Os métodos de fabricação incluem fundição ou usinagem de latão, friso/brasagem de chapas metálicas ou moldagem por injeção de termoplásticos. Cotovelos devem sustentar alto estresse de flexão de mudanças de momento de fluido. O latão fundido fornece a resistência à compressão e à tração para suportar essas tensões. Cotovelos de latão encontram aplicação em distribuição de água, linhas de óleo, sistemas de ar comprimido e redes de drenagem. Os suportes adequados protegem as articulações do cotovelo e evitam falhas de desalinhamento.

 

Adaptadores de tubos e conexões

 

Os adaptadores permitem o acoplamento de tubos com diferentes dimensões, orientações ou materiais. Eles superam incompatibilidades dimensionais em sistemas existentes quando novos componentes são adicionados ou substituídos. As extremidades dos adaptadores macho e fêmea correspondem às dimensões do tubo padrão e aos projetos de juntas. Tipos de adaptadores comuns são buchas redutoras de latão, uniões e acoplamentos dielétricos.

 

As buchas redutoras ligam diferentes tamanhos de tubos com extremidades roscadas macho e fêmea cônicas. Eles permitem a expansão gradual das linhas existentes usando diâmetros menores para ramificações. As uniões conectam tubos de metal e plástico por meio de extremidades de latão rosqueadas com buchas de borracha. Acoplamentos dielétricos isolam eletricamente metais diferentes, como aço galvanizado e cobre. Eles evitam a corrosão galvânica que pode levar a vazamentos e danos ao equipamento [14].

 

A tubulação de plástico requer adaptadores para interface com válvulas metálicas e portas de equipamentos. Os adaptadores evitam danos aos componentes termoplásticos com juntas metálicas de alto torque. Eles também permitem o posicionamento flexível de espigões e portas roscadas. As vedações do adaptador à prova de vazamento são essenciais para evitar a entrada de bactérias que degradam a qualidade da água.

 

Tampões de tubulação

 

Os tampões de tubo fornecem vedação temporária ou permanente de saídas de tubos sujeitas a interrupção de fluxo. Eles permitem o isolamento de seções ociosas durante as atividades de manutenção e instalação. Os plugues são comumente usados ​​para vedar tês com tampa, válvulas, becos sem saída e bocais de equipamentos. A vedação confiável do plugue evita o vazamento de fluido e a intrusão de oxigênio que gera corrosão em seções de tubo estagnadas.

 

Plugues de latão cônicos inseridos em portas rosqueadas fornecem fechamento hermético utilizável mesmo sob altas pressões. Os plugues de latão de cabeça quadrada oferecem aperto de chave multifacetado para controle de torque durante o aperto. Os plugues de cabeça hexagonal e redonda são adequados para diferentes ferramentas de instalação. Os plugues rebaixados minimizam a obstrução do fluxo e a erosão quando instalados em linhas ativas. Os plugues de encaixe por pressão fornecem fechamento permanente deformando-se quando inseridos nas portas.

 

Uniões de tubos

 

Uma união de tubo é um encaixe de conector que permite a desconexão rápida de um segmento de tubo sem desmontagem extensa de componentes adjacentes. Facilita a rápida manutenção, inspeção e substituição de válvulas, medidores e equipamentos instalados entre trechos de tubos retos.
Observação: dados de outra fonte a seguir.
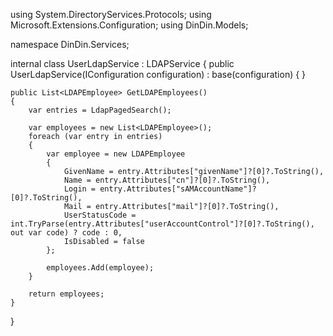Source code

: using System.DirectoryServices.Protocols;
using Microsoft.Extensions.Configuration;
using DinDin.Models;

namespace DinDin.Services;

internal class UserLdapService : LDAPService
{
    public UserLdapService(IConfiguration configuration) : base(configuration) { }

    public List<LDAPEmployee> GetLDAPEmployees()
    {
        var entries = LdapPagedSearch();

        var employees = new List<LDAPEmployee>();
        foreach (var entry in entries)
        {
            var employee = new LDAPEmployee
            {
                GivenName = entry.Attributes["givenName"]?[0]?.ToString(),
                Name = entry.Attributes["cn"]?[0]?.ToString(),
                Login = entry.Attributes["sAMAccountName"]?[0]?.ToString(),
                Mail = entry.Attributes["mail"]?[0]?.ToString(),
                UserStatusCode = int.TryParse(entry.Attributes["userAccountControl"]?[0]?.ToString(), out var code) ? code : 0,
                IsDisabled = false
            };

            employees.Add(employee);
        }

        return employees;
    }
}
As uniões permitem a montagem de subseções de tubulação em sistemas operacionais com ajustes finais para alinhamento e posicionamento.

 

A união consiste em três componentes – uma peça final com rosca macho e fêmea e um anel ou luva com flange central com rosca interna. As peças de extremidade correspondentes são aparafusadas na luva e apertadas para fornecer um conjunto rígido vedado. Mas a junta pode ser destacada à vontade desparafusando a porca de união para expor a folga entre as peças finais. A união oferece desempenho confiável à prova de vazamentos para pressões de até 10,000 psi quando instalada corretamente.

 

As uniões de latão evitam escoriações ou fusão entre segmentos de tubos roscados que dificultam a desmontagem. O latão também suporta flutuações de temperatura e ciclos de montagem frequentes em aplicações de vapor e água quente. As uniões são instaladas em pontos críticos em manifolds de abastecimento, conjuntos de equipamentos e tubulação de instrumentação.

 

Conexões de estrela de tubo

 

As conexões em estrela são componentes em forma de Y que desviam ou combinam fluxos de fluido em intervalos de ramificação de fluxo. Eles dividem as linhas em dois caminhos a jusante ou mesclam duas linhas em uma. Os Wyes têm uma ramificação em ângulo de 30 a 45 graus a partir de trechos principais maiores - distinguindo-os dos tees de 45 ou 90 graus. A ramificação mais suave reduz a turbulência em comparação com os tês [15].

 

Wyes são usados ​​para conectar linhas laterais de sprinklers e drenos de calhas ao abastecimento principal e coletores de drenagem. Em sistemas de aquecimento a vapor, as ramificações em estrela fornecem drenagem de condensado e linhas de ventilação. O ramo levemente angulado reduz a resistência e o potencial de retorno do fluxo. T abruptos são evitados para drenagem e ventilação.

 

Estrelas de liga de cobre fundido são recomendadas para divisão e recombinação exatas de fluxo. Os chifres curvos suaves evitam a separação de fluxo ou zonas de estagnação. As estrela termoplásticas são econômicas, mas propensas a particionamento de fluxo desigual entre as ramificações devido ao acabamento superficial mais pobre. A drenagem simétrica depende dos contornos internos precisos dos olhais de latão.

 

Conclusão

 

Conexões de latão como tês, cotovelos, acoplamentos, uniões e adaptadores são componentes indispensáveis ​​que permitem a transmissão, distribuição e drenagem sem vazamentos de fluidos em sistemas de tubulação residencial e industrial. O latão oferece resistência à corrosão, alta ductilidade para absorção de tensões e longa vida útil funcional. A seleção e instalação adequadas de acessórios são essenciais para maximizar a confiabilidade do sistema de encanamento. Este artigo forneceu um guia detalhado para os tipos essenciais de acessórios de latão e sua finalidade no contexto dos requisitos de encanamento do mundo real. As capacidades exclusivas das conexões de latão as tornam um elemento básico que conecta e protege a infraestrutura hidráulica moderna.

 

Referências

 

[1] SN Lekakh, V. Richards, KD Peaslee, "Understanding Brass Alloys," International Journal of Metalcasting, vol. 12, pp. 69-94, 2018.

 

[2] M. Betts, "Conformidade das ligas de latão com as legislações sem chumbo", Materiais e Design, vol. 32, pp.2527-2531, 2011.

 

[3] JR Davis (Ed.), "Cast Iron and Brass Plumbing Materials", em Copper and Copper Alloys, ASM International, 2001.

 

[4] V. Ashworth et al., "O latão é um material seguro para aplicações domésticas de encanamento de água potável?", Water Science and Technology: Water Supply, vol. 17, pp. 1537–1548, 2017.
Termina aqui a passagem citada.